Records drawn from a dataset:

══════════════════════════════

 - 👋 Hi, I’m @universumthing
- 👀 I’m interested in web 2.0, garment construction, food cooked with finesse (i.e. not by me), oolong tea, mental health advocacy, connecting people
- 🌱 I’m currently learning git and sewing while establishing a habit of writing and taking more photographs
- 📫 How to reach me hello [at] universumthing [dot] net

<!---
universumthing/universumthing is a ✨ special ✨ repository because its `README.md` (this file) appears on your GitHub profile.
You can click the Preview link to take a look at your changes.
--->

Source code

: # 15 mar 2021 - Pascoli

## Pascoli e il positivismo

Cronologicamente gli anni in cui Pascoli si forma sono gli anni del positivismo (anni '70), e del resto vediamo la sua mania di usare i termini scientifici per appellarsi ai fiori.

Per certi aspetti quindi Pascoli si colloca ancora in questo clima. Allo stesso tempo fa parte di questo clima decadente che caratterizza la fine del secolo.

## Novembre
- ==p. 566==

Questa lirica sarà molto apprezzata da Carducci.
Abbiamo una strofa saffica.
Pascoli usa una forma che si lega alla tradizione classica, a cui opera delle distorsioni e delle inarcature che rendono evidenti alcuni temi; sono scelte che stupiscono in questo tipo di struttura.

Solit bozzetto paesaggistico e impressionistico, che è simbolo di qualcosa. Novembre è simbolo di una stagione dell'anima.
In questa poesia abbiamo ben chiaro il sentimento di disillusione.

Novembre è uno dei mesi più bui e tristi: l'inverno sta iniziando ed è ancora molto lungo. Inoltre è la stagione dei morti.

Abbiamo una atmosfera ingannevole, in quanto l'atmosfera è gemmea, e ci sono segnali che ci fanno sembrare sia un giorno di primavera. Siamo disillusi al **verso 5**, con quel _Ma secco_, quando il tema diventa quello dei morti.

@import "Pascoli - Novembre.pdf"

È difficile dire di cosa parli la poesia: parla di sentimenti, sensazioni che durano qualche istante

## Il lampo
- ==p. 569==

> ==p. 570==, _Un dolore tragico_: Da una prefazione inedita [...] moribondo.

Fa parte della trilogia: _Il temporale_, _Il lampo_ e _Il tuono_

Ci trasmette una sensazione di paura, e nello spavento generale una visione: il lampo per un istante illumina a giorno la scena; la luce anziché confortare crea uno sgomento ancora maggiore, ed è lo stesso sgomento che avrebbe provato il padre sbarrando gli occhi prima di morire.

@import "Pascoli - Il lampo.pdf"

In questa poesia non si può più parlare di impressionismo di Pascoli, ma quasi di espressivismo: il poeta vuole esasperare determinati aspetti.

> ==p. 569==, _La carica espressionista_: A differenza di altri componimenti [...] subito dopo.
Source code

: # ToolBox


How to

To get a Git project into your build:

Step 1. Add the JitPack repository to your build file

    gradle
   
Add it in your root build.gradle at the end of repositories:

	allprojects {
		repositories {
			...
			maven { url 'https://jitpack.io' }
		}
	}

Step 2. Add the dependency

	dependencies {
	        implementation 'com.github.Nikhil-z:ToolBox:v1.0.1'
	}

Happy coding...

══════════════════════════════

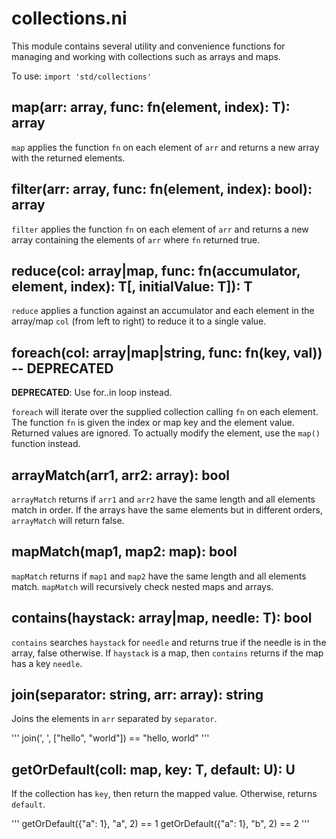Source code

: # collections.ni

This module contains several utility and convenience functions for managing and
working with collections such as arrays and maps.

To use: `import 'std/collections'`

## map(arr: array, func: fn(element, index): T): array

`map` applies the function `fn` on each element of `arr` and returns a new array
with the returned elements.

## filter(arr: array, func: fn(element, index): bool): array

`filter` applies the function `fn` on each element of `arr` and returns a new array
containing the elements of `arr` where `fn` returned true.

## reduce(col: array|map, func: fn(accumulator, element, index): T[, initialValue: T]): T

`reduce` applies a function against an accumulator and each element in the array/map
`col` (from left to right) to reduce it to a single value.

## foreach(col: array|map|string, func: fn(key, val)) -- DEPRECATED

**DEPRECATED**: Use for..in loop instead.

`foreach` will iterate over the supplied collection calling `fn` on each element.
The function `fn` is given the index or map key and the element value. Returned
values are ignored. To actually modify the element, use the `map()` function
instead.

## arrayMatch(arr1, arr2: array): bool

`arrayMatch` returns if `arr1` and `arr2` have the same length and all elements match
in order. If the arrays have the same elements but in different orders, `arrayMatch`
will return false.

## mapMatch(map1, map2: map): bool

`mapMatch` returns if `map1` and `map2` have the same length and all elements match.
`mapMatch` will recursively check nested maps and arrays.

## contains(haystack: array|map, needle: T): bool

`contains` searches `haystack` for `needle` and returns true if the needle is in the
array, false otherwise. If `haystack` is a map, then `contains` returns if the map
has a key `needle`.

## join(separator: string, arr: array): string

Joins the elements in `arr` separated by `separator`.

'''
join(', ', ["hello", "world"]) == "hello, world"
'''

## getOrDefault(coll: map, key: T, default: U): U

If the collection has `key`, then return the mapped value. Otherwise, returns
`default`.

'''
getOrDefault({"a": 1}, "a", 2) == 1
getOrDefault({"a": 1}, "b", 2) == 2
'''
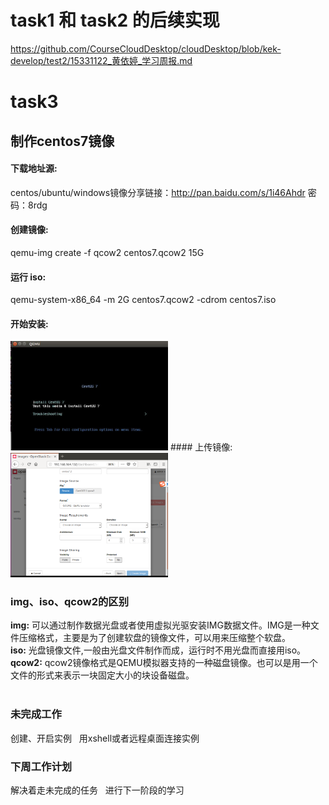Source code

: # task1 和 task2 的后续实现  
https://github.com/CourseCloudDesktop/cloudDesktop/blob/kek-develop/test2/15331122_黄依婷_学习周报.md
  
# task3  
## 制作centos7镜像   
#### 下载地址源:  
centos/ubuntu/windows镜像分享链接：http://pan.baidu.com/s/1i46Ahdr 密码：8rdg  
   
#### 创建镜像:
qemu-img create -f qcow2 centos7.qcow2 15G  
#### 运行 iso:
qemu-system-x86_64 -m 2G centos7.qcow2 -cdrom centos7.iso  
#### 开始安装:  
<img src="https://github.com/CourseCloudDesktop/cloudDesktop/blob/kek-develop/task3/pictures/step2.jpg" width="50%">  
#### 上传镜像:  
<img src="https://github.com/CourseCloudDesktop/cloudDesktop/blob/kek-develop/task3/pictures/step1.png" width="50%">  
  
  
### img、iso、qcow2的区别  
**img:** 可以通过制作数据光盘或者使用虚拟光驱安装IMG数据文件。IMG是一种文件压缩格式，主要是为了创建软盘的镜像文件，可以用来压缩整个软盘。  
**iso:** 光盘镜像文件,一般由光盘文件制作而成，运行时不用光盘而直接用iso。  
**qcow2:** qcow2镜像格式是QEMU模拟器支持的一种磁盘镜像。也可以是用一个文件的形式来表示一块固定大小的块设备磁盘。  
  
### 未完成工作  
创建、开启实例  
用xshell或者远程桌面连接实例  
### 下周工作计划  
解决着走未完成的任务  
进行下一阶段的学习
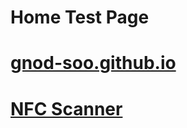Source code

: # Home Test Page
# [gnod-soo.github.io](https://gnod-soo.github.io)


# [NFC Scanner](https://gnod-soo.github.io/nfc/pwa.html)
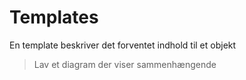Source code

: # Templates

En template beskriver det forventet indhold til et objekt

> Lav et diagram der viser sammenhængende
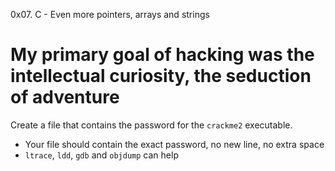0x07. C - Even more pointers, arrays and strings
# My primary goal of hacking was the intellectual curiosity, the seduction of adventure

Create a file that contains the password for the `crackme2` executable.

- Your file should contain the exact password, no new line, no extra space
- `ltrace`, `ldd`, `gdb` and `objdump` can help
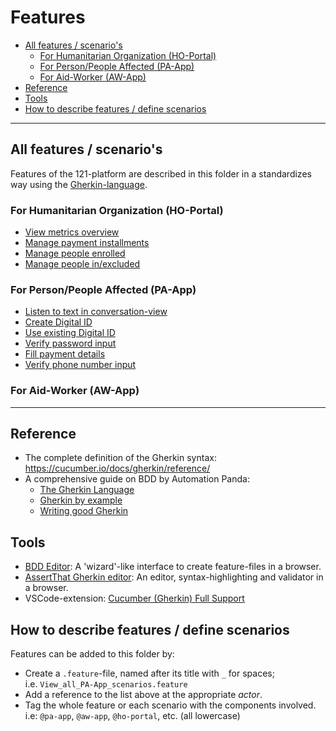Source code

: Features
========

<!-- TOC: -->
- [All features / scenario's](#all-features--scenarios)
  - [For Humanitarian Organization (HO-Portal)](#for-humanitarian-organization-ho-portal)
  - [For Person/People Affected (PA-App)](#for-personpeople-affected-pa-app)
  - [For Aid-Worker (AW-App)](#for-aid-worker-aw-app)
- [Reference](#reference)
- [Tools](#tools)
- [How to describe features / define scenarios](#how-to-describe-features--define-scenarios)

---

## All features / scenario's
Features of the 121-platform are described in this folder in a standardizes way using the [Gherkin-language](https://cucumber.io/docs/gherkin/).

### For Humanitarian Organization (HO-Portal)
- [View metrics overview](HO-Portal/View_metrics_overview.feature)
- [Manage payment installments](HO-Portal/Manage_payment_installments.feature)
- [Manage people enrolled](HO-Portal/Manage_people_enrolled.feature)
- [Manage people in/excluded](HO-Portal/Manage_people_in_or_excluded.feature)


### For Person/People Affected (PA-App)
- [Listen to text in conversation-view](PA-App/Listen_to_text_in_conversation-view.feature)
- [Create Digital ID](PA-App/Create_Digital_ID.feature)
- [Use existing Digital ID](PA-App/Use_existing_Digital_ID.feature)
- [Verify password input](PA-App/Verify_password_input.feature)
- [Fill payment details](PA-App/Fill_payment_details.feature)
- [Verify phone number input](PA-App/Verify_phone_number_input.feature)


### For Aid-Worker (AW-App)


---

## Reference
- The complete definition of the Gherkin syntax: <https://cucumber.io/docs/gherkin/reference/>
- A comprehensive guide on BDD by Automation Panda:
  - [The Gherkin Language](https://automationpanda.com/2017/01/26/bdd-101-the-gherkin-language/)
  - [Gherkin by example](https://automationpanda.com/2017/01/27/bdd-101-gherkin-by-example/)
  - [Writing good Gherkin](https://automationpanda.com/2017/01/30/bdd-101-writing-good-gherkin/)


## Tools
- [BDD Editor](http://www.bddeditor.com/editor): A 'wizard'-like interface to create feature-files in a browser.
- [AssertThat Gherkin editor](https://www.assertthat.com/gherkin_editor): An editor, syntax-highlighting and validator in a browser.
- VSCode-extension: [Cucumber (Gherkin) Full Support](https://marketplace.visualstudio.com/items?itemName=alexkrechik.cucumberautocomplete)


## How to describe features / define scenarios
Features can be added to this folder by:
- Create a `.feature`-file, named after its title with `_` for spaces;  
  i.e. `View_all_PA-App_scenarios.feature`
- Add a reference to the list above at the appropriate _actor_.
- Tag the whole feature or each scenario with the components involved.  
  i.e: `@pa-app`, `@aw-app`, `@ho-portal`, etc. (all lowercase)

══════════════════════════════

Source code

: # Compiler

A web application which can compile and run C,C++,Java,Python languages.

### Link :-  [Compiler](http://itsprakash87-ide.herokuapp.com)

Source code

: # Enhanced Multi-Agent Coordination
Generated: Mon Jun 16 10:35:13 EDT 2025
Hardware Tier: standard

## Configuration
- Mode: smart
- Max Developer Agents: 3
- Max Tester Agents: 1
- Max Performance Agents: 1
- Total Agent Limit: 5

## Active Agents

══════════════════════════════

» About this exercise: What lines in the data above carry "Compiler"? Return them all.

» Answer space:
: # Compiler
### Link :-  [Compiler](http://itsprakash87-ide.herokuapp.com)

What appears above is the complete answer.